:: Entries provided

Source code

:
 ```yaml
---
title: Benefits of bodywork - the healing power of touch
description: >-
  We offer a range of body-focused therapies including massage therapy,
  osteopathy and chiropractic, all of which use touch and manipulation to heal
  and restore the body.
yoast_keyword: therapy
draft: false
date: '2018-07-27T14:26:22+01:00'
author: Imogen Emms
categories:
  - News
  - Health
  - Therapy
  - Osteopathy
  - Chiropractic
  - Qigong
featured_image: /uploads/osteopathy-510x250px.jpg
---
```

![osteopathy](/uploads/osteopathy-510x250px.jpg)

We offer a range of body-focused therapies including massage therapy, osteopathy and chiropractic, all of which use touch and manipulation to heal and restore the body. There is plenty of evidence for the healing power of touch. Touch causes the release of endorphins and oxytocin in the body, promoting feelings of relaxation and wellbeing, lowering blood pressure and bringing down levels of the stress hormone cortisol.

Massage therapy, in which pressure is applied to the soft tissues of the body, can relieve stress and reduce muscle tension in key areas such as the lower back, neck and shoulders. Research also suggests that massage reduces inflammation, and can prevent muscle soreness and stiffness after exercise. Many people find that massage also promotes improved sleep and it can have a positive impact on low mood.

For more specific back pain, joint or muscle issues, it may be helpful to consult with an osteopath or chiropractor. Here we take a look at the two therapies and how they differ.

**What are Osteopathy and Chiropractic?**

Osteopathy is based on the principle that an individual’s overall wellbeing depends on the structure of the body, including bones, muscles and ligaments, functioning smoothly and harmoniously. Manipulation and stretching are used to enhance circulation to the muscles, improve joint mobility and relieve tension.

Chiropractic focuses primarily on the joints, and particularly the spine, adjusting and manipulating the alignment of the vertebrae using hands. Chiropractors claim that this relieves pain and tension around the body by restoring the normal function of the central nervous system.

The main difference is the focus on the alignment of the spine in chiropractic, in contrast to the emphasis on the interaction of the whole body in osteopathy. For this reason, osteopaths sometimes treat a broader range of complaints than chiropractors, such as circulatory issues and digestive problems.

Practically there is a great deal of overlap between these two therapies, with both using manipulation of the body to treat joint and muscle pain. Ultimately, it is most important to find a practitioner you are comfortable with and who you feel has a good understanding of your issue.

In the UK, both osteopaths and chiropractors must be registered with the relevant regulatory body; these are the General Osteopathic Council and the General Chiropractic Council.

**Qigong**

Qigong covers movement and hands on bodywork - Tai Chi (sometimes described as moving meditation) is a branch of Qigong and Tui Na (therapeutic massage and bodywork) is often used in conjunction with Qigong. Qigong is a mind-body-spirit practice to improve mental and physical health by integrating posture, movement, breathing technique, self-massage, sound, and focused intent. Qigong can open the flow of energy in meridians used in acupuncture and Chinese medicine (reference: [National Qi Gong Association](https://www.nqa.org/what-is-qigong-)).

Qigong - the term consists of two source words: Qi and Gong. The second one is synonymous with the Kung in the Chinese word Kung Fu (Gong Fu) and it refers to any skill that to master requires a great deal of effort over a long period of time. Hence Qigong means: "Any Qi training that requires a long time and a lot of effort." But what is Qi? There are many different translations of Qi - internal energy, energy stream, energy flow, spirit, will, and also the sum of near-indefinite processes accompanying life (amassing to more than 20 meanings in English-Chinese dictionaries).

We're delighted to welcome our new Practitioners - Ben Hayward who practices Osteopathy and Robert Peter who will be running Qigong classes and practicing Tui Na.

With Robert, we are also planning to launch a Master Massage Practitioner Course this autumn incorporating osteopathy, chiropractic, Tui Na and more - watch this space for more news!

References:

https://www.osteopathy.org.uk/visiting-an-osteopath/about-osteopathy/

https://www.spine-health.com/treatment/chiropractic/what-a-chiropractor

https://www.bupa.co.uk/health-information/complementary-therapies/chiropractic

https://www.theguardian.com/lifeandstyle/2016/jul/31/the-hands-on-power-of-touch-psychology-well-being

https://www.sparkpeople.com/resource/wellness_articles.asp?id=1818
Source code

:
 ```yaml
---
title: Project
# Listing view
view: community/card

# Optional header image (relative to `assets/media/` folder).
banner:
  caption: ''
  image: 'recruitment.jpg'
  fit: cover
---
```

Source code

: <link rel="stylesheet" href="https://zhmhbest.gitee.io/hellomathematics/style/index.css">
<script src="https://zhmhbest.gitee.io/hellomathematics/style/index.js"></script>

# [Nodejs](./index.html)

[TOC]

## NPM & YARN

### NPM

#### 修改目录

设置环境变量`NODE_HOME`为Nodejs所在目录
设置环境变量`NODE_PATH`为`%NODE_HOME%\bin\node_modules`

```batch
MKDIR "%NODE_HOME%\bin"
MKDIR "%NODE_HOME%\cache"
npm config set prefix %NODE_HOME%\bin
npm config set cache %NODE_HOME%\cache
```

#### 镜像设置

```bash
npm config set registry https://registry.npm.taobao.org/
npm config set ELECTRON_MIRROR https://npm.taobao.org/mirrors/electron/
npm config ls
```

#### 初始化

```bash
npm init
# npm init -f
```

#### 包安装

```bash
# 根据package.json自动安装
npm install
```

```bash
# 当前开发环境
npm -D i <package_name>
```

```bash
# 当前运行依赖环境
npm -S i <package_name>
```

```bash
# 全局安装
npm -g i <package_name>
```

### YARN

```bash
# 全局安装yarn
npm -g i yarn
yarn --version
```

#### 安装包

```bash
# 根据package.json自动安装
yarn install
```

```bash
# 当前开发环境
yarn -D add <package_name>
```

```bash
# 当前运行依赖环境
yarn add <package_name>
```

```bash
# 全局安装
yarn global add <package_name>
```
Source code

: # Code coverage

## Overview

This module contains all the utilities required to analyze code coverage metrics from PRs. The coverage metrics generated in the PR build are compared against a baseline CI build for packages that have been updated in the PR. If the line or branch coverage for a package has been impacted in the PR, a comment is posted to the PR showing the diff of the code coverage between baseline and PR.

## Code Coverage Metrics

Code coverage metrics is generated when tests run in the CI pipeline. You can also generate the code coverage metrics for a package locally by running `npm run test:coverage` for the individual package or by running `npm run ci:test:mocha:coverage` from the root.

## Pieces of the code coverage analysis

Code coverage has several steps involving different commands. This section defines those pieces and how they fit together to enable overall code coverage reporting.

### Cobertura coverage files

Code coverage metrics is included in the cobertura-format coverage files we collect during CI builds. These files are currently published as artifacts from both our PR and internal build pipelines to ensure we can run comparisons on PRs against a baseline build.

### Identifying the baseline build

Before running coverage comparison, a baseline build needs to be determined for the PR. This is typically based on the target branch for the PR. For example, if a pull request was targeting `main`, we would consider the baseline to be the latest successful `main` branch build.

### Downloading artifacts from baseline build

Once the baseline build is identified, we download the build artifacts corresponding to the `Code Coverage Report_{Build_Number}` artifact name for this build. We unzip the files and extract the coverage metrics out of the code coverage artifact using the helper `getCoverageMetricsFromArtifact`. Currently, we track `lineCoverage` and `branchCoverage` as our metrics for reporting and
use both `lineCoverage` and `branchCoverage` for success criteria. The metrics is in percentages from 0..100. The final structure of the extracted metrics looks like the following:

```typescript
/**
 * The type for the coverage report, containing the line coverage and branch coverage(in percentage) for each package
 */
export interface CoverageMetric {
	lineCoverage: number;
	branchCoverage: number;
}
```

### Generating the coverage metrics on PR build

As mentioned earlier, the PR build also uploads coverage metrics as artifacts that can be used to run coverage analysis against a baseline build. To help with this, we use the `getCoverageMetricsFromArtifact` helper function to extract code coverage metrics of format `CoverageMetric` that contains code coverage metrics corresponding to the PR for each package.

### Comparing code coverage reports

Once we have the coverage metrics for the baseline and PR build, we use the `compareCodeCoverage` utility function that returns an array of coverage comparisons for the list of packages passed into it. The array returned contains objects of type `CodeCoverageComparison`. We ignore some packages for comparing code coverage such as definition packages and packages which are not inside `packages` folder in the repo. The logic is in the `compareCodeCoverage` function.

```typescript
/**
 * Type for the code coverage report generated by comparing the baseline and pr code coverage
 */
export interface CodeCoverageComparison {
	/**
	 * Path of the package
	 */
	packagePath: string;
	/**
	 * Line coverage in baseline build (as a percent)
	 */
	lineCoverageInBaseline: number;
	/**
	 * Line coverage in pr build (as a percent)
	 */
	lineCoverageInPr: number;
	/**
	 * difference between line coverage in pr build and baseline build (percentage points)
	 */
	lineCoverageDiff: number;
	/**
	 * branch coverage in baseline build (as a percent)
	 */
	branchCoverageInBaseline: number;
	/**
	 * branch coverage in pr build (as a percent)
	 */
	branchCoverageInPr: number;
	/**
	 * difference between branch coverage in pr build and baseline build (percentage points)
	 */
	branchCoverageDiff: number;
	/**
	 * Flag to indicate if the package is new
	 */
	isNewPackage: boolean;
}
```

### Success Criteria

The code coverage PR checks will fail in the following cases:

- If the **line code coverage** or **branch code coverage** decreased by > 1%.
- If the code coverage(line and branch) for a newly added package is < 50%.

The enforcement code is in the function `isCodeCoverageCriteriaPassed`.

::::

* Assignment
What is needed is a copy of every line above in which "including" appears.

* Answer space
  We offer a range of body-focused therapies including massage therapy,
We offer a range of body-focused therapies including massage therapy, osteopathy and chiropractic, all of which use touch and manipulation to heal and restore the body. There is plenty of evidence for the healing power of touch. Touch causes the release of endorphins and oxytocin in the body, promoting feelings of relaxation and wellbeing, lowering blood pressure and bringing down levels of the stress hormone cortisol.
Osteopathy is based on the principle that an individual’s overall wellbeing depends on the structure of the body, including bones, muscles and ligaments, functioning smoothly and harmoniously. Manipulation and stretching are used to enhance circulation to the muscles, improve joint mobility and relieve tension.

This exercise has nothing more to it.